There exist many relationships that institutions can have with a specimen (or data set), and I don't think it is necessary, or even appropriate, to support all of these possibilities (including ownership, which can be very controversial) in the primary data served via Simple Darwin Core. The mechanism exists to relate records between data sets explicitly using the ResourceRelationship class as well as through the otherCatalogNumbers and associatedOccurrences terms. I posit that these are sufficient to cover the cases presented thus far.
John
On Mon, Aug 17, 2009 at 6:40 AM, Ann_Hitchcock@nps.gov wrote:
John et al.:
I am responding regarding the definitions outlined in your note below pertaining to
institutionCode: collectionCode: collectionID: datasetID: catalogNumber:
The definitions that you provided work from the standpoint of the originating institution, but may not work well from the standpoint of a repository when the originating institution remains involved in the management of the specimens and records while the specimens may be on loan to the repository. I can best describe the problem by giving a typical example from the National Park Service.

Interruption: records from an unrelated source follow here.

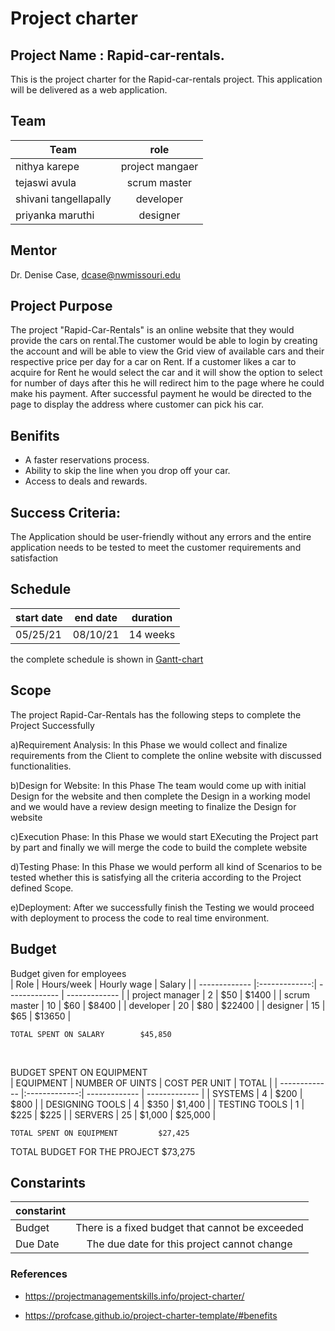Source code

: 
# Project charter
## Project Name :  Rapid-car-rentals.
This is the project charter for the Rapid-car-rentals project. This application will be delivered as a web application. 

## Team
|     Team              | role          | 
| -------------         |:-------------:|
| nithya karepe         | project mangaer | 
|tejaswi avula          | scrum master   | 
| shivani tangellapally | developer     |  
| priyanka maruthi      |  designer |

## Mentor

Dr. Denise Case, dcase@nwmissouri.edu

## Project Purpose

The project "Rapid-Car-Rentals" is an online website that they would provide the cars on rental.The customer would be able to login by creating the account and will be able to view the Grid view of available cars and their respective price per day for a car on Rent.
If a customer likes a car to acquire for Rent he would select the car and it will show the option to select for number of days after this he will redirect him to the page where he could make his payment.
After successful payment he would be directed to the page to display the address where customer can pick his car.

## Benifits
* A faster reservations process.
*   Ability to skip the line when you drop off your car.
*   Access to deals and rewards.
  
 ## Success Criteria:
The Application should be user-friendly without any errors and the entire application needs to be tested to meet the customer requirements and satisfaction

## Schedule 
|     start date              | end date           |   duration    |
| -------------         |:-------------:|    -------------   |
| 05/25/21         | 08/10/21 |      14 weeks          |



the complete schedule is shown in [Gantt-chart](https://github.com/KarepeN/pm-s04-g01-project/blob/main/WBS/wbs.PNG)   

## Scope
The project Rapid-Car-Rentals has the following steps to complete the Project Successfully

a)Requirement Analysis: In this Phase we would collect and finalize requirements from the Client to complete the online website with discussed functionalities.

b)Design for Website: In this Phase The team would come up with initial Design for the website and then complete the Design in a working model and we would have a review design meeting to finalize the Design for website

c)Execution Phase: In this Phase we would start EXecuting the Project part by part and finally we will merge the code to build the complete website

d)Testing Phase: In this Phase we would perform all kind of Scenarios to be tested whether this is satisfying all the criteria according to the Project defined Scope.

e)Deployment: After we successfully finish the Testing we would proceed with deployment to process the code to real time environment.

## Budget
Budget given for employees 
<br>
|    Role    |      Hours/week     |    Hourly wage    |     Salary     |
| -------------         |:-------------:|    ------------- | ------------- |
| project manager         |   2   |    $50   |    $1400  |
| scrum master         |    10    |    $60    |   $8400   | 
| developer         |     20     |    $80     |        $22400    |
| designer         |      15     |    $65     |    $13650    |


	TOTAL SPENT ON SALARY		 $45,850 	

<br>

BUDGET SPENT ON EQUIPMENT
<br>
|    EQUIPMENT    |     NUMBER OF UINTS     |    COST PER UNIT    |     TOTAL     |
| -------------         |:-------------:|    ------------- | ------------- |
| SYSTEMS         |   4   |    $200   |    $800   |
| DESIGNING TOOLS        |    4    |    $350    |   $1,400   | 
| TESTING TOOLS         |     1     |    $225     |        $225    |
| SERVERS         |      25     |    $1,000     |    $25,000    |

			
	TOTAL SPENT ON EQUIPMENT		 $27,425 
			
			
TOTAL BUDGET FOR THE PROJECT 			 $73,275 

## Constarints

   
   |    constarint    |          | 
  | -------------         |:-------------:| 
 |       Budget     |       There is a fixed budget that cannot be exceeded      |
  |       Due Date     |     The due date for this project cannot change       |
 
 
### References
  -  https://projectmanagementskills.info/project-charter/
   
  - https://profcase.github.io/project-charter-template/#benefits
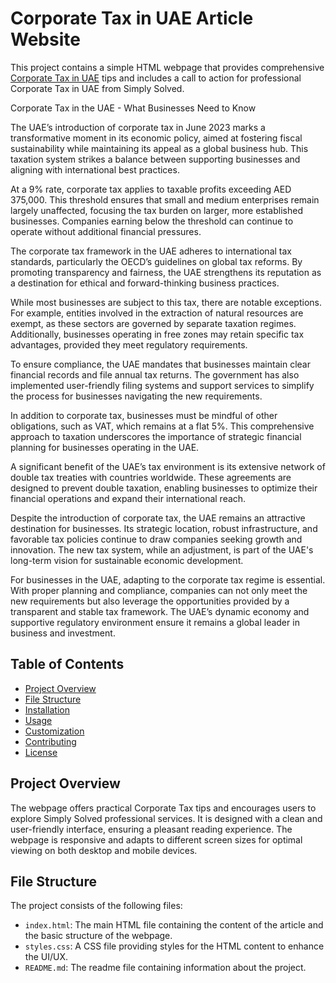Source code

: # Corporate Tax in UAE Article Website

This project contains a simple HTML webpage that provides comprehensive <a href=https://www.simplysolved.ae/uae-corporate-tax/>Corporate Tax in UAE</a> tips and includes a call to action for professional Corporate Tax in UAE from Simply Solved.

Corporate Tax in the UAE - What Businesses Need to Know

The UAE’s introduction of corporate tax in June 2023 marks a transformative moment in its economic policy, aimed at fostering fiscal sustainability while maintaining its appeal as a global business hub. This taxation system strikes a balance between supporting businesses and aligning with international best practices.

At a 9% rate, corporate tax applies to taxable profits exceeding AED 375,000. This threshold ensures that small and medium enterprises remain largely unaffected, focusing the tax burden on larger, more established businesses. Companies earning below the threshold can continue to operate without additional financial pressures.

The corporate tax framework in the UAE adheres to international tax standards, particularly the OECD’s guidelines on global tax reforms. By promoting transparency and fairness, the UAE strengthens its reputation as a destination for ethical and forward-thinking business practices.

While most businesses are subject to this tax, there are notable exceptions. For example, entities involved in the extraction of natural resources are exempt, as these sectors are governed by separate taxation regimes. Additionally, businesses operating in free zones may retain specific tax advantages, provided they meet regulatory requirements.

To ensure compliance, the UAE mandates that businesses maintain clear financial records and file annual tax returns. The government has also implemented user-friendly filing systems and support services to simplify the process for businesses navigating the new requirements.

In addition to corporate tax, businesses must be mindful of other obligations, such as VAT, which remains at a flat 5%. This comprehensive approach to taxation underscores the importance of strategic financial planning for businesses operating in the UAE.

A significant benefit of the UAE’s tax environment is its extensive network of double tax treaties with countries worldwide. These agreements are designed to prevent double taxation, enabling businesses to optimize their financial operations and expand their international reach.

Despite the introduction of corporate tax, the UAE remains an attractive destination for businesses. Its strategic location, robust infrastructure, and favorable tax policies continue to draw companies seeking growth and innovation. The new tax system, while an adjustment, is part of the UAE's long-term vision for sustainable economic development.

For businesses in the UAE, adapting to the corporate tax regime is essential. With proper planning and compliance, companies can not only meet the new requirements but also leverage the opportunities provided by a transparent and stable tax framework. The UAE’s dynamic economy and supportive regulatory environment ensure it remains a global leader in business and investment.

## Table of Contents

- [Project Overview](#project-overview)
- [File Structure](#file-structure)
- [Installation](#installation)
- [Usage](#usage)
- [Customization](#customization)
- [Contributing](#contributing)
- [License](#license)

## Project Overview

The webpage offers practical Corporate Tax tips and encourages users to explore Simply Solved professional services. It is designed with a clean and user-friendly interface, ensuring a pleasant reading experience. The webpage is responsive and adapts to different screen sizes for optimal viewing on both desktop and mobile devices.

## File Structure

The project consists of the following files:


- `index.html`: The main HTML file containing the content of the article and the basic structure of the webpage.
- `styles.css`: A CSS file providing styles for the HTML content to enhance the UI/UX.
- `README.md`: The readme file containing information about the project.
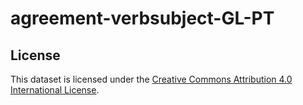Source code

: # agreement-verbsubject-GL-PT

## License
This dataset is licensed under the [Creative Commons Attribution 4.0 International License](https://creativecommons.org/licenses/by/4.0/).

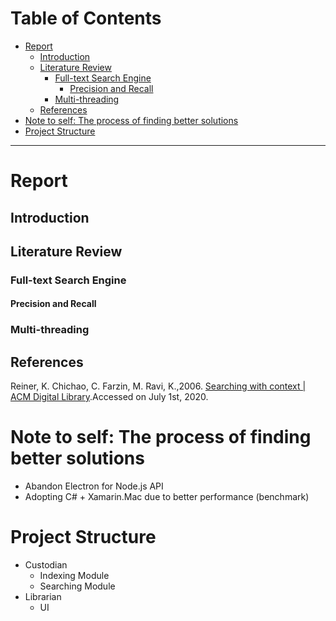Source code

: ﻿# Table of Contents <!-- omit in toc -->
- [Report](#report)
  - [Introduction](#introduction)
  - [Literature Review](#literature-review)
    - [Full-text Search Engine](#full-text-search-engine)
      - [Precision and Recall](#precision-and-recall)
    - [Multi-threading](#multi-threading)
  - [References](#references)
- [Note to self: The process of finding better solutions](#note-to-self-the-process-of-finding-better-solutions)
- [Project Structure](#project-structure)
___

# Report
## Introduction
## Literature Review
### Full-text Search Engine
#### Precision and Recall
<!-- ### Breadth-first Searching
### Depth-first Searching -->
### Multi-threading


## References

Reiner, K. Chichao, C. Farzin, M. Ravi, K.,2006. [Searching with context | ACM Digital Library](https://dl.acm.org/doi/abs/10.1145/1135777.1135847).Accessed on July 1st, 2020.



# Note to self: The process of finding better solutions
- Abandon Electron for Node.js API
- Adopting C# + Xamarin.Mac due to better performance (benchmark)

# Project Structure
 - Custodian
   - Indexing Module
   - Searching Module
   <!-- -  -->
- Librarian
  - UI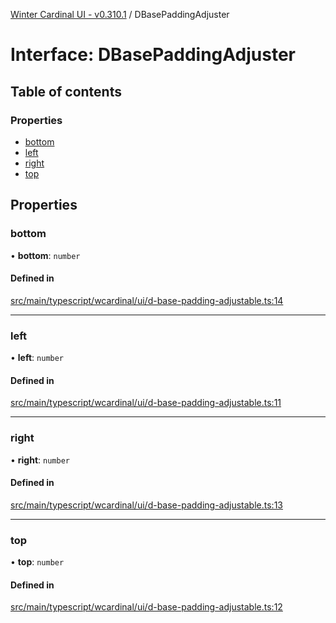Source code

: [Winter Cardinal UI - v0.310.1](../index.md) / DBasePaddingAdjuster

# Interface: DBasePaddingAdjuster

## Table of contents

### Properties

- [bottom](DBasePaddingAdjuster.md#bottom)
- [left](DBasePaddingAdjuster.md#left)
- [right](DBasePaddingAdjuster.md#right)
- [top](DBasePaddingAdjuster.md#top)

## Properties

### bottom

• **bottom**: `number`

#### Defined in

[src/main/typescript/wcardinal/ui/d-base-padding-adjustable.ts:14](https://github.com/winter-cardinal/winter-cardinal-ui/blob/v0.310.1/src/main/typescript/wcardinal/ui/d-base-padding-adjustable.ts#L14)

___

### left

• **left**: `number`

#### Defined in

[src/main/typescript/wcardinal/ui/d-base-padding-adjustable.ts:11](https://github.com/winter-cardinal/winter-cardinal-ui/blob/v0.310.1/src/main/typescript/wcardinal/ui/d-base-padding-adjustable.ts#L11)

___

### right

• **right**: `number`

#### Defined in

[src/main/typescript/wcardinal/ui/d-base-padding-adjustable.ts:13](https://github.com/winter-cardinal/winter-cardinal-ui/blob/v0.310.1/src/main/typescript/wcardinal/ui/d-base-padding-adjustable.ts#L13)

___

### top

• **top**: `number`

#### Defined in

[src/main/typescript/wcardinal/ui/d-base-padding-adjustable.ts:12](https://github.com/winter-cardinal/winter-cardinal-ui/blob/v0.310.1/src/main/typescript/wcardinal/ui/d-base-padding-adjustable.ts#L12)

Example: NPS permits the collection of specimens in a park. The specimens remain federal property and are cataloged in the NPS system. The specimens go on loan to the State University Museum, which has agreed to serve as the repository. The State University Museum (SUM) creates a new catalog record for the specimen using its catalog system, while cross-referencing the NPS catalog number. The State University Museum periodically reports to NPS on research use of the specimen, third party loans (which NPS authorizes the State University Museum to make), annotations, condition, etc. NPS updates its catalog record (the original record) with this information. As a condition of the permit, the permitted researcher submits copies of his/her field notes, maps, photos (a.k.a. associated resource management records) to NPS and conveys the copyright. NPS catalogs the resource management records in its archival system. NPS provides copies of the field notes to the State University Museum for use in managing the specimens and to provide researcher access to the notes.

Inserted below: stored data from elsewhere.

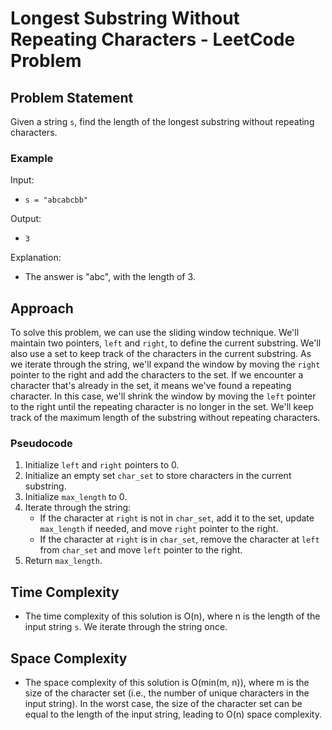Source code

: # Longest Substring Without Repeating Characters - LeetCode Problem

## Problem Statement

Given a string `s`, find the length of the longest substring without repeating characters.

### Example

Input: 
- `s = "abcabcbb"`

Output: 
- `3`

Explanation: 
- The answer is "abc", with the length of 3.

## Approach

To solve this problem, we can use the sliding window technique. We'll maintain two pointers, `left` and `right`, to define the current substring. We'll also use a set to keep track of the characters in the current substring. As we iterate through the string, we'll expand the window by moving the `right` pointer to the right and add the characters to the set. If we encounter a character that's already in the set, it means we've found a repeating character. In this case, we'll shrink the window by moving the `left` pointer to the right until the repeating character is no longer in the set. We'll keep track of the maximum length of the substring without repeating characters.

### Pseudocode

1. Initialize `left` and `right` pointers to 0.
2. Initialize an empty set `char_set` to store characters in the current substring.
3. Initialize `max_length` to 0.
4. Iterate through the string:
   - If the character at `right` is not in `char_set`, add it to the set, update `max_length` if needed, and move `right` pointer to the right.
   - If the character at `right` is in `char_set`, remove the character at `left` from `char_set` and move `left` pointer to the right.
5. Return `max_length`.

## Time Complexity

- The time complexity of this solution is O(n), where n is the length of the input string `s`. We iterate through the string once.

## Space Complexity

- The space complexity of this solution is O(min(m, n)), where m is the size of the character set (i.e., the number of unique characters in the input string). In the worst case, the size of the character set can be equal to the length of the input string, leading to O(n) space complexity.
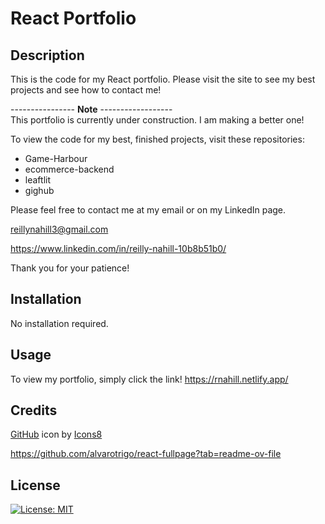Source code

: # React Portfolio

## Description

This is the code for my React portfolio. Please visit the site to see my best projects and see how to contact me!

---------------- **Note** ------------------   
This portfolio is currently under construction. I am making a better one!  

To view the code for my best, finished projects, visit these repositories:  
* Game-Harbour  
* ecommerce-backend  
* leaftlit  
* gighub

Please feel free to contact me at my email or on my LinkedIn page.  

reillynahill3@gmail.com  

https://www.linkedin.com/in/reilly-nahill-10b8b51b0/


Thank you for your patience!



## Installation

No installation required.

## Usage

To view my portfolio, simply click the link!
https://rnahill.netlify.app/

## Credits

<a target="_blank" href="https://icons8.com/icon/12598/github">GitHub</a> icon by <a target="_blank" href="https://icons8.com">Icons8</a>

https://github.com/alvarotrigo/react-fullpage?tab=readme-ov-file


## License

[![License: MIT](https://img.shields.io/badge/License-MIT-yellow.svg)](https://opensource.org/licenses/MIT)



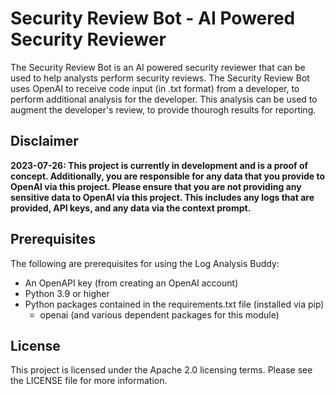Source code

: # Security Review Bot - AI Powered Security Reviewer
The Security Review Bot is an AI powered security reviewer that can be used to help analysts perform security reviews. The Security Review Bot uses OpenAI to receive code input (in .txt format) from a developer, to perform additional analysis for the developer. This analysis can be used to augment the developer's review, to provide thourogh results for reporting.

## Disclaimer
**2023-07-26: This project is currently in development and is a proof of concept. Additionally, you are responsible for any data that you provide to OpenAI via this project. Please ensure that you are not providing any sensitive data to OpenAI via this project. This includes any logs that are provided, API keys, and any data via the context prompt.**

## Prerequisites
The following are prerequisites for using the Log Analysis Buddy:
- An OpenAPI key (from creating an OpenAI account)
- Python 3.9 or higher
- Python packages contained in the requirements.txt file (installed via pip)
  - openai (and various dependent packages for this module)

## License
This project is licensed under the Apache 2.0 licensing terms. Please see the LICENSE file for more information.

If this example follows the definitions outlined below, the NPS, as the institution administering the original record (and specimens), would be identified in the InstitutionCode, CollectionCode, and CollectionID, while the repository institution could show its information in AssociatedOccurrence (for example, "same as SUM:Mammal:1234") and OtherCatalogNumber fields. Is the repository going to be satisfied? Afterall, the repository is where researchers go to see the specimens. Is the repository getting adequate recognition for its role?
An alternative, as previously proposed, could provide for parallel data sets for the owning institution and institution of custody. See Issues 35 and 36 at http://code.google.com/p/darwincore/issues/list.
Thanks to all for your consideration of this issue.
Ann
Ann Hitchcock National Park Service 1849 C Street, NW (2301) Washington, DC 20240-0001 202-354-2271 Fax: 202-371-2422
"John R. WIECZOREK" <tuco@berkeley.ed To u> Wouter Addink wouter@eti.uva.nl, Sent by: Neil Thomson n.thomson@nhm.ac.uk, tdwg-content-boun TDWG Content Mailing List ces@lists.tdwg.or tdwg-content@lists.tdwg.org g cc Lee Belbin lee@tdwg.org, Gail Kampmeier gkamp@uiuc.edu, 08/15/2009 08:14 "donald.hobern" AM donald.hobern@csiro.au Subject [tdwg-content] NCD and DwC Please respond to tuco@berkeley.edu
Hi Wouter and Neil (and others),
I hope both of you are well. I know this may be a busy time (or, better, vacation time), but I hope that you have had a chance to consider recent discussions on tdwg-content about the relationships between DwC, NCD and the TDWG Ontology. In addition to those public discussions, I'm adding a few questions and comments I have had during the progression of the Darwin Core Review. I'm cc'ing those having a clear vested interest in resolution on both sides. I would urge you to look at the relevant tdwg-content commentary as well as my concerns from the messages below so that we can hopefully quickly come to a consensus on joint plan. I say quickly because I am eager that DwC review shouldn't undergo further unnecessary delays.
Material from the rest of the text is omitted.